Action item: All of the records that follow need to be copied word for word, without the pictures.
Data for analysis below:
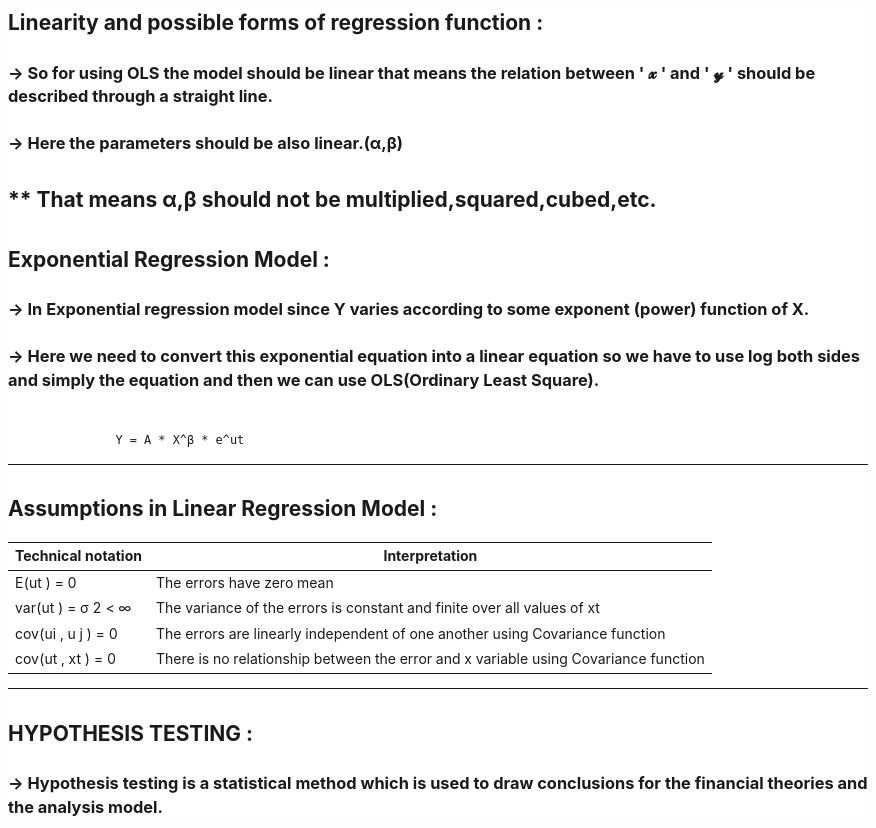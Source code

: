 
## Linearity and possible forms of regression function :

### -> So for using OLS the model should be linear that means the relation between ' 𝔁 ' and ' 𝔂 ' should be described through a straight line.

### -> Here the parameters should be also linear.(α,β)

## \*\* That means α,β should not be multiplied,squared,cubed,etc.

## Exponential Regression Model :

### -> In Exponential regression model since Y varies according to some exponent (power) function of X.

### -> Here we need to convert this exponential equation into a linear equation so we have to use log both sides and simply the equation and then we can use OLS(Ordinary Least Square).

```

               Y = A * X^β * e^ut

```

---

## Assumptions in Linear Regression Model :

| Technical notation | Interpretation                                                                      |
| ------------------ | ----------------------------------------------------------------------------------- |
| E(ut ) = 0         | The errors have zero mean                                                           |
| var(ut ) = σ 2 < ∞ | The variance of the errors is constant and finite over all values of xt             |
| cov(ui , u j ) = 0 | The errors are linearly independent of one another using Covariance function        |
| cov(ut , xt ) = 0  | There is no relationship between the error and x variable using Covariance function |

---

## HYPOTHESIS TESTING :

### -> Hypothesis testing is a statistical method which is used to draw conclusions for the financial theories and the analysis model.
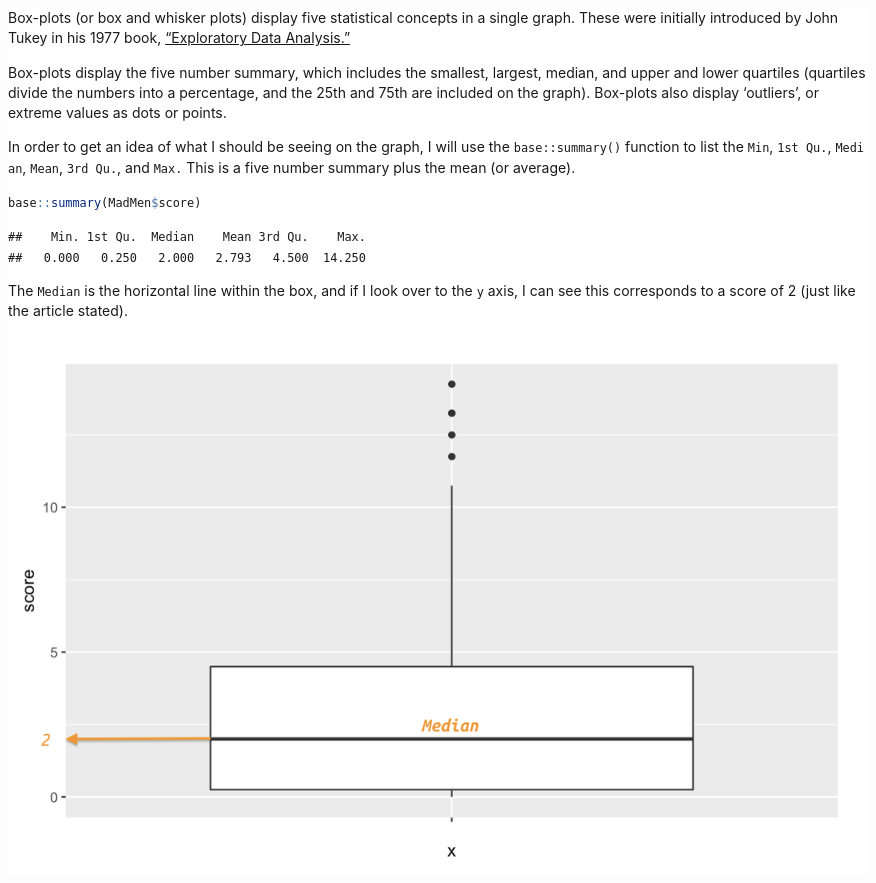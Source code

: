 Box-plots (or box and whisker plots) display five statistical concepts
in a single graph. These were initially introduced by John Tukey in his
1977 book, [“Exploratory Data Analysis.”](https://amzn.to/2t8lUWI)











Box-plots display the five number summary, which includes the smallest,
largest, median, and upper and lower quartiles (quartiles divide the
numbers into a percentage, and the 25th and 75th are included on the
graph). Box-plots also display ‘outliers’, or extreme values as dots or
points.

In order to get an idea of what I should be seeing on the graph, I will
use the `base::summary()` function to list the `Min`, `1st Qu.`,
`Median`, `Mean`, `3rd Qu.`, and `Max.` This is a five number summary
plus the mean (or average).

``` r
base::summary(MadMen$score)
```

    ##    Min. 1st Qu.  Median    Mean 3rd Qu.    Max. 
    ##   0.000   0.250   2.000   2.793   4.500  14.250

The `Median` is the horizontal line within the box, and if I look over
to the `y` axis, I can see this corresponds to a score of 2 (just like
the article stated).

![](images/box-plot-median.png)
End of Data for analysis.
Worked solution:
Source code

: 
## Linearity and possible forms of regression function :

### -> So for using OLS the model should be linear that means the relation between ' 𝔁 ' and ' 𝔂 ' should be described through a straight line.

### -> Here the parameters should be also linear.(α,β)

## \*\* That means α,β should not be multiplied,squared,cubed,etc.

## Exponential Regression Model :

### -> In Exponential regression model since Y varies according to some exponent (power) function of X.

### -> Here we need to convert this exponential equation into a linear equation so we have to use log both sides and simply the equation and then we can use OLS(Ordinary Least Square).

```

               Y = A * X^β * e^ut

```

---

## Assumptions in Linear Regression Model :

| Technical notation | Interpretation                                                                      |
| ------------------ | ----------------------------------------------------------------------------------- |
| E(ut ) = 0         | The errors have zero mean                                                           |
| var(ut ) = σ 2 < ∞ | The variance of the errors is constant and finite over all values of xt             |
| cov(ui , u j ) = 0 | The errors are linearly independent of one another using Covariance function        |
| cov(ut , xt ) = 0  | There is no relationship between the error and x variable using Covariance function |

---

## HYPOTHESIS TESTING :

### -> Hypothesis testing is a statistical method which is used to draw conclusions for the financial theories and the analysis model.
Source code

: Box-plots (or box and whisker plots) display five statistical concepts
in a single graph. These were initially introduced by John Tukey in his
1977 book, [“Exploratory Data Analysis.”](https://amzn.to/2t8lUWI)











Box-plots display the five number summary, which includes the smallest,
largest, median, and upper and lower quartiles (quartiles divide the
numbers into a percentage, and the 25th and 75th are included on the
graph). Box-plots also display ‘outliers’, or extreme values as dots or
points.

In order to get an idea of what I should be seeing on the graph, I will
use the `base::summary()` function to list the `Min`, `1st Qu.`,
`Median`, `Mean`, `3rd Qu.`, and `Max.` This is a five number summary
plus the mean (or average).

``` r
base::summary(MadMen$score)
```

    ##    Min. 1st Qu.  Median    Mean 3rd Qu.    Max. 
    ##   0.000   0.250   2.000   2.793   4.500  14.250

The `Median` is the horizontal line within the box, and if I look over
to the `y` axis, I can see this corresponds to a score of 2 (just like
the article stated).

![](images/box-plot-median.png)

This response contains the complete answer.